However, Microsoft has been flying under the radar. If they gave all Hotmail and O365 data to OpenAI I’d not be surprised in the slightest.
I bet they are training their internal models on the data. Bet the real reason they are not training open source models on that data is because of fears of knowledge distillation, somebody else could distill LLaMa into other models. Once the data is in one AI, it can be in any AIs. This problem is of course exacerbated by open source models, but even closed models are not immune, as the Alpaca paper showed.
> The end state of training on web text has always been an ouroboros
And when other mediums have been saturated with AI? Books, music, radio, podcasts, movies -- what then? Do we need a (curated?) unadulterated stockpile of human content to avoid the enshittification of everything?
I mean, you’re not wrong. I’ve been building some unrelated web search tech and have considered just indexing all the sites I can about and making my own “non shit” search engine. Which really isn’t too hard if you want to do say, 10-50 sites. You can fit that on one 4TB nvme drive on a local workstation.
I’m trying to work on monetization for my product now. The “personal Google” idea is really just an accidental byproduct of solving a much harder task. Not sure if people would pay for that alone.
Once we've got the first, making a billion is easy.
That said… are content creators collectively (all media, film and books as well as web) a thin tail or a fat tail?
I could easily believe most of the actual culture comes from 10k-100k people today, even if there's, IDK, ten million YouTubers or something (I have a YouTube channel, something like 14 k views over 14 years, this isn't "culturally relevant" scale, and even if it had been most of those views are for algorithmically generated music from 2010 that's a literal Markov chain).
It's true that there will no longer be any virgin forest to scrape but it's also true that content humans want will still be most popular and promoted and curated and edited etc etc. Even if it's impossible to train on organic content it'll still be possible to get good content
It is already solved. Look at how Microsoft trained Phi - they used existing models to generate synthetic data from textbooks. That allowed them to create a new dataset grounded in “fact” at a far higher quality than common crawl or others.
It looks less like an ouroboros and more like a bootstrapping problem.
AI training on AI-generated content is a future problem. Using textbooks is a good idea, until our textbooks are being written by AI.
This problem can't really be avoided once we begin using AI to write, understand, explain, and disseminate information for us. It'll be writing more than blogs and SEO pages.
How long before we start readily using AI to write academic journals and scientific papers? It's really only a matter of time, if it's not already happening.
You need to separate “content” and “knowledge.” GenAI can create massive amounts of content, but the knowledge you give it to create that content is what matters and why RAG is the most important pattern right now.
From “known good” sources of knowledge, we can generate an infinite amount of content. We can add more “known good” knowledge to the model by generating content about that knowledge and training on it.
I agree there will be many issues keeping up with what “known good” is, but that’s always been an issue.
> We can add more “known good” knowledge to the model by generating content about that knowledge and training on it.
That's my entire point -- AI only generates content right now, but it will also be the source of content for training purposes soon. We need a "known good" human knowledge-base, otherwise generative AI will degenerate as AI generated content proliferates.
Crawling the web, like in the case of the OP, isn't going to work for much longer. And books, video, and music are next.

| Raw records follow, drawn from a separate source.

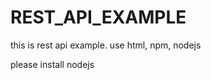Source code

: # REST_API_EXAMPLE

this is rest api example. 
use html, npm, nodejs

please install nodejs

```How to use
```
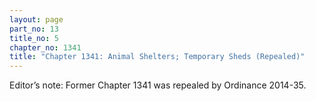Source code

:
 ```yaml
---
layout: page
part_no: 13
title_no: 5
chapter_no: 1341
title: "Chapter 1341: Animal Shelters; Temporary Sheds (Repealed)"
---
```


Editor’s note: Former Chapter 1341 was repealed by Ordinance 2014-35.

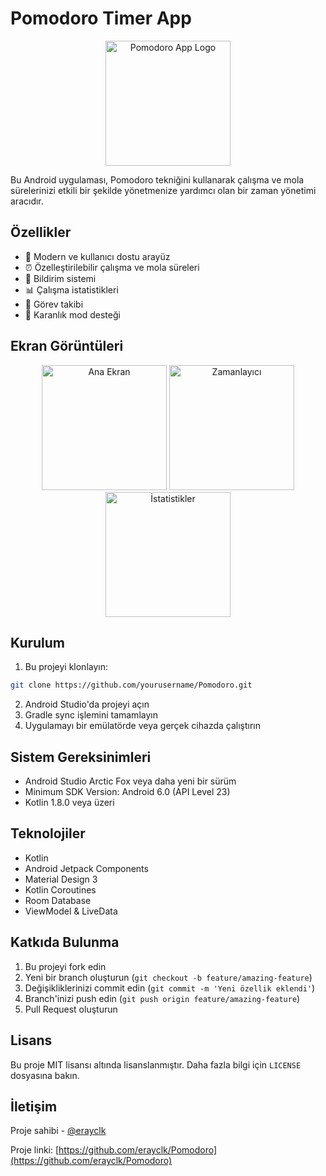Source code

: # Pomodoro Timer App

<div align="center">
  <img src="screenshots/logo.png" alt="Pomodoro App Logo" width="200"/>
</div>

Bu Android uygulaması, Pomodoro tekniğini kullanarak çalışma ve mola sürelerinizi etkili bir şekilde yönetmenize yardımcı olan bir zaman yönetimi aracıdır.

## Özellikler

- 📱 Modern ve kullanıcı dostu arayüz
- ⏰ Özelleştirilebilir çalışma ve mola süreleri
- 🔔 Bildirim sistemi
- 📊 Çalışma istatistikleri
- 🎯 Görev takibi
- 🌙 Karanlık mod desteği

## Ekran Görüntüleri

<div align="center">
  <img src="screenshots/screenshot1.png" alt="Ana Ekran" width="200"/>
  <img src="screenshots/screenshot2.png" alt="Zamanlayıcı" width="200"/>
  <img src="screenshots/screenshot3.png" alt="İstatistikler" width="200"/>
</div>

## Kurulum

1. Bu projeyi klonlayın:
```bash
git clone https://github.com/yourusername/Pomodoro.git
```

2. Android Studio'da projeyi açın
3. Gradle sync işlemini tamamlayın
4. Uygulamayı bir emülatörde veya gerçek cihazda çalıştırın

## Sistem Gereksinimleri

- Android Studio Arctic Fox veya daha yeni bir sürüm
- Minimum SDK Version: Android 6.0 (API Level 23)
- Kotlin 1.8.0 veya üzeri

## Teknolojiler

- Kotlin
- Android Jetpack Components
- Material Design 3
- Kotlin Coroutines
- Room Database
- ViewModel & LiveData

## Katkıda Bulunma

1. Bu projeyi fork edin
2. Yeni bir branch oluşturun (`git checkout -b feature/amazing-feature`)
3. Değişikliklerinizi commit edin (`git commit -m 'Yeni özellik eklendi'`)
4. Branch'inizi push edin (`git push origin feature/amazing-feature`)
5. Pull Request oluşturun

## Lisans

Bu proje MIT lisansı altında lisanslanmıştır. Daha fazla bilgi için `LICENSE` dosyasına bakın.

## İletişim

Proje sahibi - [@erayclk](https://github.com/erayclk)

Proje linki: [https://github.com/erayclk/Pomodoro](https://github.com/erayclk/Pomodoro)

> Crawling the web, like in the case of the OP, isn't going to work for much longer. And books, video, and music are next.
That is training on content.
The future will have models pre-trained on content and tuned on corpuses of knowledge. The knowledge it is trained on will be a selling point for the model.
Think of it this way - if you want to update the model so it knows the latest news, does it matter if the news was AI generated if it was generated from details of actual events?
Is this like, the AI equivalent of “another layer will fix it” that crypto fans used?
“It’s ok bro, another model will fix, just please, one more ~layer~ ~agent~ model”
It’s all fun and games until you can’t reliably generate your base models anymore, because all your _base_ data is too polluted.
Let’s not forget MS has a $10bn stake in the current crop of LLM’s turning out to be as magic as they claim, so I’m sure they will do anything to ensure that happens.
“Struggle” at what? Struggle to have enough data to get smarter? Struggle to perform RAG and find legitimate sources?
I don’t think that we are going to get big improvements in LLMs without architecture improvements that need less data, and the current generation of models appears to be good enough at creating content from data/knowledge to train any future architectures we have with better synthetic datasets. Fortunately we have already seen examples of both of these “in the lab” and will probably see commercially sized models using some of the techniques in the coming months.
Well it will be multimodal, training and inferring on feeds of distributed sensing networks; radio, optical, acoustic, accelerometer, vibration, anything that's in your phone and much besides. I think the time of the text-only transformer has already passed.
What do you think the NSA is storing in that datacenter in Utah? Power point presentations? All that data is going to be trained into large models. Every phone call you ever had and every email you ever wrote. They are likely pumping enormous money into it as we speak, probably with the help of OpenAI, Microsoft and friends.
> What do you think the NSA is storing in that datacenter in Utah?
A buffer with several-days-worth of the entire internet's traffic for post-hoc decryption/analysis/filtering on interesting bits. All that tapped backbone/undersea cable traffic has to be stored somewhere.
As I understand it, they don't have the capability to essentially PCAP all that data.. and the data wouldn't be that useful since most interesting traffic is encrypted as well. Instead they store the metadata around the traffic. Phone number X made an outgoing call to Y @ timestamp A, call ended at timestamp B, approximate location is Z, etc. Repeat that for internet IP addresses do some analysis and then you can build a pretty interesting web of connections and how they interact.
encrypted with an algorithm currently considered to be un-brute-forcible. If you presume we'll be able to decrypt today's encrypted transmissions in, say, 50-100 years, I'd record the encrypted transmission if I were the NSA.
Of everyone's? No. But enough to store the signal messages of the President, down a couple of levels? I hope so. After I'm dead, I hope the messages between the President, his cabinet, and their immediate contacts that weren't previously accessible get released to historians.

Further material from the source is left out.